I think in this instance Robinson is reading her own biases into Keynes’ work. I don’t think that Keynes was confused at all. I think that he had probably considered the question of accumulation in the long-run and dismissed it as something that could not be adequately or usefully theorised.

Throughout Robinson’s discussion of accumulation in the long-run in the book you can feel that this doubt is nagging away at her. She is at pains to justify the idea that such an analysis might produce useful results but she never quite manages to do so.

The book was first published in 1971 and I think that in the next few years Robinson would basically give up on trying to theorise accumulation and more so focus on the idea that, since non-homogenous historical time is what we really deal with in economics, most of these attempts at theorisation are only so many parlor games. I think you get a distinct impression of this in her 1974 Stanford lecture entitled What is Wrong With Neoclassical Economics?.

But as I said, in 1971 she was still trying to justify a long-run theory. And when you read her sections on Ricardo and Von Neumann you can sense the doubt in her mind. Take the following passage, for example,

Reality is never a golden age. There are disturbances due to markets in which supply and demand rule, mistaken expectations, and unforeseen events. The rate of profit on capital is neither uniform throughout the economy nor steady through time. Nevertheless, the concept of a natural rate of profit determined by investment and the propensities to save provides the framework of a general theory within which detailed analysis can be built up. (pp47-48)

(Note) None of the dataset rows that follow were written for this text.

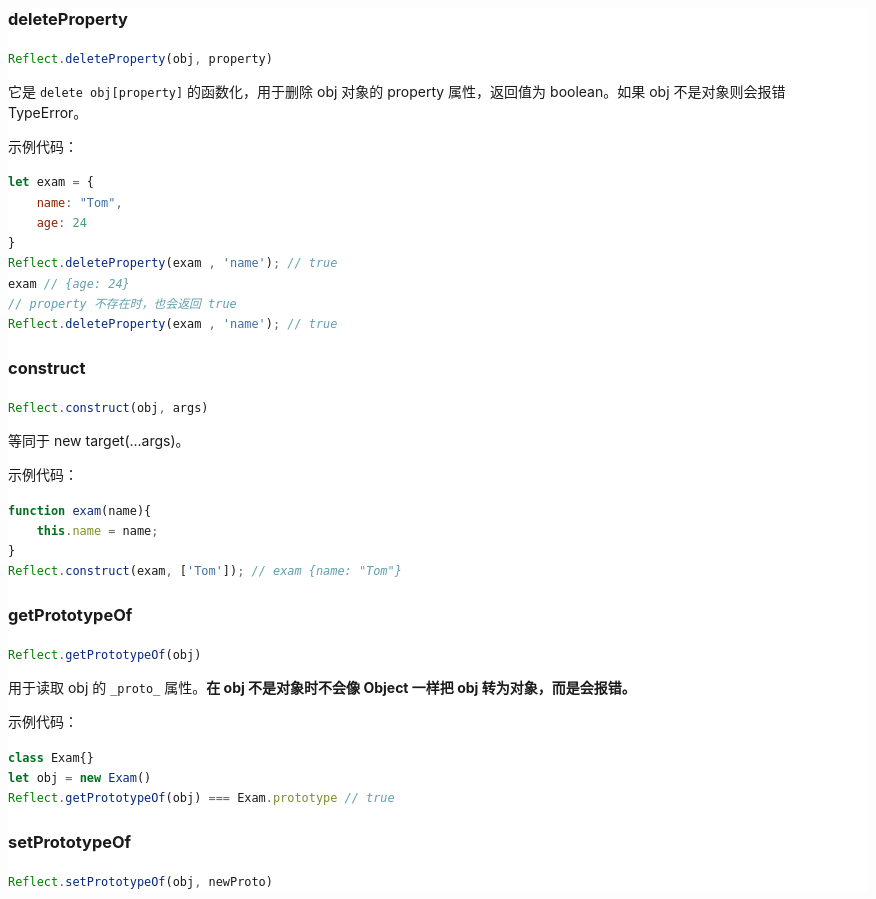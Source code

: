 ### deleteProperty

```JavaScript
Reflect.deleteProperty(obj, property)
```

它是 `delete obj[property]` 的函数化，用于删除 obj 对象的 property 属性，返回值为 boolean。如果 obj 不是对象则会报错 TypeError。

示例代码：

```JavaScript
let exam = {
    name: "Tom",
    age: 24
}
Reflect.deleteProperty(exam , 'name'); // true
exam // {age: 24}
// property 不存在时，也会返回 true
Reflect.deleteProperty(exam , 'name'); // true
```

### construct

```JavaScript
Reflect.construct(obj, args)
```

等同于 new target(...args)。

示例代码：

```JavaScript
function exam(name){
    this.name = name;
}
Reflect.construct(exam, ['Tom']); // exam {name: "Tom"}
```

### getPrototypeOf

```JavaScript
Reflect.getPrototypeOf(obj)
```

用于读取 obj 的 `_proto_` 属性。**在 obj 不是对象时不会像 Object 一样把 obj 转为对象，而是会报错。**

示例代码：

```JavaScript
class Exam{}
let obj = new Exam()
Reflect.getPrototypeOf(obj) === Exam.prototype // true
```

### setPrototypeOf 

```JavaScript
Reflect.setPrototypeOf(obj, newProto)
```


  [pname]: "zhangsan",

Robinson is by far one of my favorite economists but she is simply wrong here. The future is completely uncertain. In order for us to conceive of some sort of ‘natural’ rate of profit (always prick your ears up when you hear the word ‘natural’ used in economics!) we would have to assume that investors know with what frequency investments fail and with what frequency they succeed. We would have to conceive of the world as being full of objective probabilities and investors as knowing these probabilities and integrating them into their investment decisions.

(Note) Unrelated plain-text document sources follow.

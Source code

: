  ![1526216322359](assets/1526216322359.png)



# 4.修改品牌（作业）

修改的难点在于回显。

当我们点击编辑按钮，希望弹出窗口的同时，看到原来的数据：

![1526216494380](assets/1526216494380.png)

In short, we would have to conceive of the link between investment and accumulation as resembling the strong-case Efficient Markets Hypothesis (EMH) where investors have access to objective information about the future. Keynes knew that this was nonsense and that is why he did not try to construct a long-run theory of accumulation. He said so explicitly when he wrote,

Even apart from the instability due to speculation, there is the instability due to the characteristic of human nature that a large proportion of our positive activities depend on spontaneous optimism rather than on a mathematical expectation, whether moral or hedonistic or economic. Most, probably, of our decisions to do something positive, the full consequences of which will be drawn out over many days to come, can only be taken as a result of animal spirits ā€” of a spontaneous urge to action rather than inaction, and not as the outcome of a weighted average of quantitative benefits multiplied by quantitative probabilities. Enterprise only pretends to itself to be mainly actuated by the statements in its own prospectus, however candid and sincere. Only a little more than an expedition to the South Pole, is it based on an exact calculation of benefits to come. (The General Theory, Chapter 12)

With that statement Keynes threw out any notion of a ‘natural’ rate of profit or any misguided attempt to try to work out the realities of the process of accumulation on the back of an envelope — a great tradition stretching from Ricardo through Marx to Robinson and Pasinetti.

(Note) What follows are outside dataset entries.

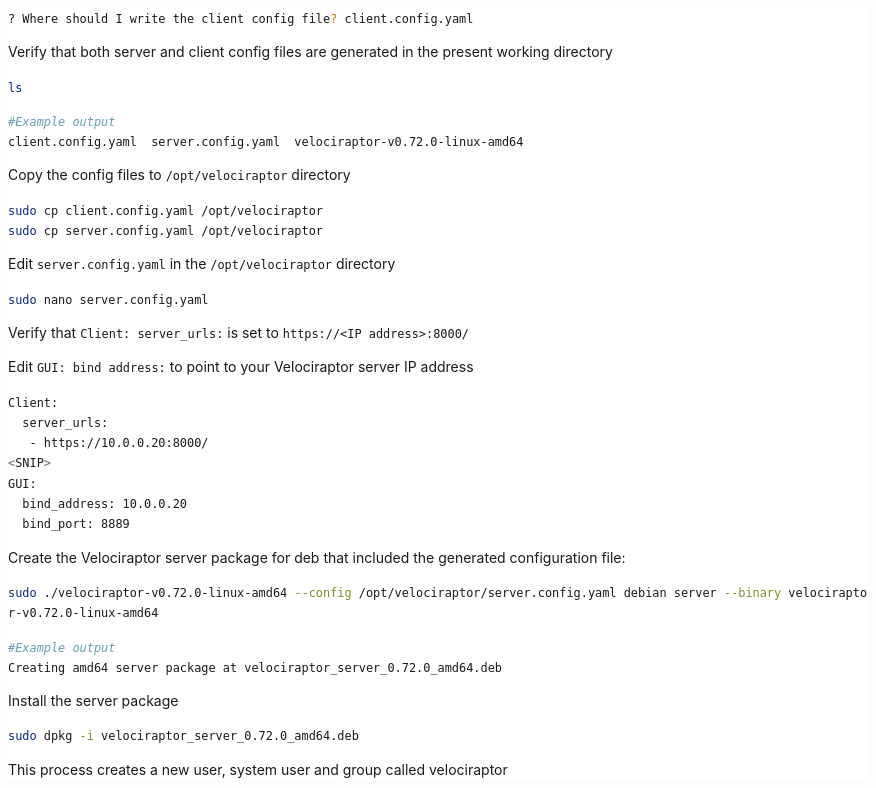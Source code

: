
 ```bash
? Where should I write the client config file? client.config.yaml
```

Verify that both server and client config files are generated in the present working directory

```bash
ls
```

```bash
#Example output
client.config.yaml  server.config.yaml  velociraptor-v0.72.0-linux-amd64
```

Copy the config files to `/opt/velociraptor`  directory

```bash
sudo cp client.config.yaml /opt/velociraptor
sudo cp server.config.yaml /opt/velociraptor
```

Edit `server.config.yaml` in the `/opt/velociraptor`  directory

```bash
sudo nano server.config.yaml
```

Verify that `Client: server_urls:` is set to `https://<IP address>:8000/`

Edit `GUI: bind address:` to point to your Velociraptor server IP address 

```bash
Client:
  server_urls:
   - https://10.0.0.20:8000/
<SNIP>
GUI:
  bind_address: 10.0.0.20
  bind_port: 8889
```

Create the Velociraptor server package for deb that included the generated configuration file:

```bash
sudo ./velociraptor-v0.72.0-linux-amd64 --config /opt/velociraptor/server.config.yaml debian server --binary velociraptor-v0.72.0-linux-amd64 
```

```bash
#Example output
Creating amd64 server package at velociraptor_server_0.72.0_amd64.deb
```

Install the server package

```bash
sudo dpkg -i velociraptor_server_0.72.0_amd64.deb
```

This process creates a new user, system user and group called velociraptor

Is this to say that their contributions are entirely useless? Some of them undoubtedly are; most of Robinson’s The Accumulation of Capital has no relevance to the real world at all — and, again, I think Robinson came around to seeing this toward the end of her life. But there were a few nuggets of gold that should be salvaged. The basic growth theorems laid down by Kaldor and improved upon by Pasinetti do provide some insights which may be relevant so long as we treat them with care. The idea that different savings propensities lead to different distributive dynamics is an interesting one indeed.

But, as I have pointed out before, it is by no means adequate to explain distribution in the real world alone. For that we need to understand the role of financial markets and asset prices. Something which I have spent the past year working on and which, if I can ever sit down and really thrash it out, I might be able to shed some light on. In the meantime the empirical work of James Galbraith and Steven Fazzari is where its at. Anyone trying to theorise distribution should start there and only look to the old accumulation theories as a well-bred girl looks upon a love letter, as the great German philosopher Hamann said in a different context.

About pilkingtonphil

Philip Pilkington is a London-based economist and member of the Political Economy Research Group (PERG) at Kingston University. You can follow him on Twitter at @pilkingtonphil.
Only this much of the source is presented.